• _Problem description_: For each line of the data below that contains "value", return that line.

• _Supplied material_:
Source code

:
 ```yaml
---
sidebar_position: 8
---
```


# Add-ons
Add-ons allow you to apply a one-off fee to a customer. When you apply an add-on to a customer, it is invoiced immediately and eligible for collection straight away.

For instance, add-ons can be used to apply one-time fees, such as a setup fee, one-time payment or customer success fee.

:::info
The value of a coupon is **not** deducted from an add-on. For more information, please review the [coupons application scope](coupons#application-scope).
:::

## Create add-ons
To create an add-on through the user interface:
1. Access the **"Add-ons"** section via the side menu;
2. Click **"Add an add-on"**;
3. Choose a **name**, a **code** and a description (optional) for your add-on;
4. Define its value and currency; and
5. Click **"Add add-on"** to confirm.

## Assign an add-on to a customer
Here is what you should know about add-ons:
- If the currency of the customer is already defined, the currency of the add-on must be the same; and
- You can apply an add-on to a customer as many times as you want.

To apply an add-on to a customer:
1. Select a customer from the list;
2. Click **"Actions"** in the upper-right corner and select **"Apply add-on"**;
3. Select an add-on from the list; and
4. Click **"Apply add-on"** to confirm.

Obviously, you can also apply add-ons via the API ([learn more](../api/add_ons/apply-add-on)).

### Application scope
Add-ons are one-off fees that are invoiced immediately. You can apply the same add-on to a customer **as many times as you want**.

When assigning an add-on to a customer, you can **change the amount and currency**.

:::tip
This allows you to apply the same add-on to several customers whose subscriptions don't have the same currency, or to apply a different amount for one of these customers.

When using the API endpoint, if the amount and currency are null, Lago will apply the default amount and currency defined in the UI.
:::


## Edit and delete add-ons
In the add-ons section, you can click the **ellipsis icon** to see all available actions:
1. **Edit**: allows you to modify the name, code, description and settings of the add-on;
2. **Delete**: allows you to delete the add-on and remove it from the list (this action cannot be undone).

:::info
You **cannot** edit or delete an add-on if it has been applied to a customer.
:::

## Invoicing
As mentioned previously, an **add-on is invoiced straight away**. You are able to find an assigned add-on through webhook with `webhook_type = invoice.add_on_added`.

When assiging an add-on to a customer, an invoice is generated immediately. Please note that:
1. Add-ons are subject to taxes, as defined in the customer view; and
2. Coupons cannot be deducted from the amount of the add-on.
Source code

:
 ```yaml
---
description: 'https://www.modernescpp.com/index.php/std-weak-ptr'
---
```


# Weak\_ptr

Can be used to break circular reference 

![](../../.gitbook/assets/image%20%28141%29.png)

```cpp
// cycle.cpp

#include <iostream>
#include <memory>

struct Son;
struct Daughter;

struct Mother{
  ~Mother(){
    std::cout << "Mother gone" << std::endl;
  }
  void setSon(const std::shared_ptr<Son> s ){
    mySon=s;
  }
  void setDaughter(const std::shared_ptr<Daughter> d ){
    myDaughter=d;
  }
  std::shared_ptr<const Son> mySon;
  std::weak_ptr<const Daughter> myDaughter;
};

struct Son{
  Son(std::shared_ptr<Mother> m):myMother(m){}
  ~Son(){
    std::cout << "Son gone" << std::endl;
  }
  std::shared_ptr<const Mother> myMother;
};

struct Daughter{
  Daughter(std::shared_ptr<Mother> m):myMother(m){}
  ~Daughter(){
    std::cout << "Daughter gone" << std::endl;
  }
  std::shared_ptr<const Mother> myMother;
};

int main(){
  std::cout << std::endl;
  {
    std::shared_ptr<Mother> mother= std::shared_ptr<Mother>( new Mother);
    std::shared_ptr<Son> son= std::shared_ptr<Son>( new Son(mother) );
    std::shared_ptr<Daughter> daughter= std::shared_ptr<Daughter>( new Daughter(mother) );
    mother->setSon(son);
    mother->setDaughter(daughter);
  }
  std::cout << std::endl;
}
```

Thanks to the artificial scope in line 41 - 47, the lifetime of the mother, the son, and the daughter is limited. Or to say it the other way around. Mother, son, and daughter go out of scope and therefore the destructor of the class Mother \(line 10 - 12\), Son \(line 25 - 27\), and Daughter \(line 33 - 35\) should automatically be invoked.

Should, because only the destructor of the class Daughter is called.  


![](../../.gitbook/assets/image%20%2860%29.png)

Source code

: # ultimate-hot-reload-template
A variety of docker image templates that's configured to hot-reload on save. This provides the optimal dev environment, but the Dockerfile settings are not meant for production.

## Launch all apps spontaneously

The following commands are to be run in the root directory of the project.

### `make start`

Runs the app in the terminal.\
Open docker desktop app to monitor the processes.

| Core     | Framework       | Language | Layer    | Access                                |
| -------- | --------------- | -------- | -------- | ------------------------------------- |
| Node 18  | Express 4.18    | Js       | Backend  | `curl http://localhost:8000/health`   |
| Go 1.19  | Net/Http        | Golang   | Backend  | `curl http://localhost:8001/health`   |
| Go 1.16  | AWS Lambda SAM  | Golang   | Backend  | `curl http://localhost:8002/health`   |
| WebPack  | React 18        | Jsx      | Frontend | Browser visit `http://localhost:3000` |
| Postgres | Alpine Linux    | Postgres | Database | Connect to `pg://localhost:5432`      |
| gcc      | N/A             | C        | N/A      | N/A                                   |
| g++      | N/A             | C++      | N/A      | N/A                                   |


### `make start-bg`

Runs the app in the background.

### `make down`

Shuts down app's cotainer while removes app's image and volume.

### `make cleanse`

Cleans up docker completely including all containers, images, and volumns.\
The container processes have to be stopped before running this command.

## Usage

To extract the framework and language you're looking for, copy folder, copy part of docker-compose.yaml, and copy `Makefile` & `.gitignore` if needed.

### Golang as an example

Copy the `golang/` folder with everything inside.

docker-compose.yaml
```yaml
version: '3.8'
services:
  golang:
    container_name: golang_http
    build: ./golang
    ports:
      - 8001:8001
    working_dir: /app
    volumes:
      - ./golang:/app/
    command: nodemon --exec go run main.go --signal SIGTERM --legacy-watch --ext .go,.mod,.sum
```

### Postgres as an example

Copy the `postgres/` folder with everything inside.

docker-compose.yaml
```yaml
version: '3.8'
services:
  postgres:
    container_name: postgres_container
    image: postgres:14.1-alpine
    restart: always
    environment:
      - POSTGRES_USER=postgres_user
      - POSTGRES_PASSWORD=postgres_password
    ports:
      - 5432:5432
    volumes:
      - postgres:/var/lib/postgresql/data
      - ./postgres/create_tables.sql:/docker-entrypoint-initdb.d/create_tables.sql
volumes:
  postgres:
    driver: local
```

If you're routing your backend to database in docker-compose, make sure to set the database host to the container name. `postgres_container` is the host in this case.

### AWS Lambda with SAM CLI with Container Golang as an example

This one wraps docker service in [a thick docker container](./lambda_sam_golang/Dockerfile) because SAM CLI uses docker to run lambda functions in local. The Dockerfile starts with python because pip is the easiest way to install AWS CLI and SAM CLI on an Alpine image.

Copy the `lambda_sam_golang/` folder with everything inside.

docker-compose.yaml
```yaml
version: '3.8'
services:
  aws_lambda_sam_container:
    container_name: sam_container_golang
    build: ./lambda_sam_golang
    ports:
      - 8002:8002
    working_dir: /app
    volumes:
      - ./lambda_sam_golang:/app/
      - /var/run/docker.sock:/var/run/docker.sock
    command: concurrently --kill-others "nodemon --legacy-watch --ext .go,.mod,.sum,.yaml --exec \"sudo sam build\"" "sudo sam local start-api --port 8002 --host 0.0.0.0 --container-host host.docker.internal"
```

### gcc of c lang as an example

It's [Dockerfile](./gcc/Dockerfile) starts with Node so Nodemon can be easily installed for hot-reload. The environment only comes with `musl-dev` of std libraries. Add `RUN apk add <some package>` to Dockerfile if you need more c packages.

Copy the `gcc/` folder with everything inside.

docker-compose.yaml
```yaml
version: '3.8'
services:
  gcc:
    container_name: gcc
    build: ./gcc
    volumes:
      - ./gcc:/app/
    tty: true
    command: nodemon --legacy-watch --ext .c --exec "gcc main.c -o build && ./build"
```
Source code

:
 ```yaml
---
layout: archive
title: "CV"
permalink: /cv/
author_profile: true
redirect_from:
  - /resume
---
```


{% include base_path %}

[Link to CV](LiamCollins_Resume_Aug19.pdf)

• _Your solution_:
The value of a coupon is **not** deducted from an add-on. For more information, please review the [coupons application scope](coupons#application-scope).
4. Define its value and currency; and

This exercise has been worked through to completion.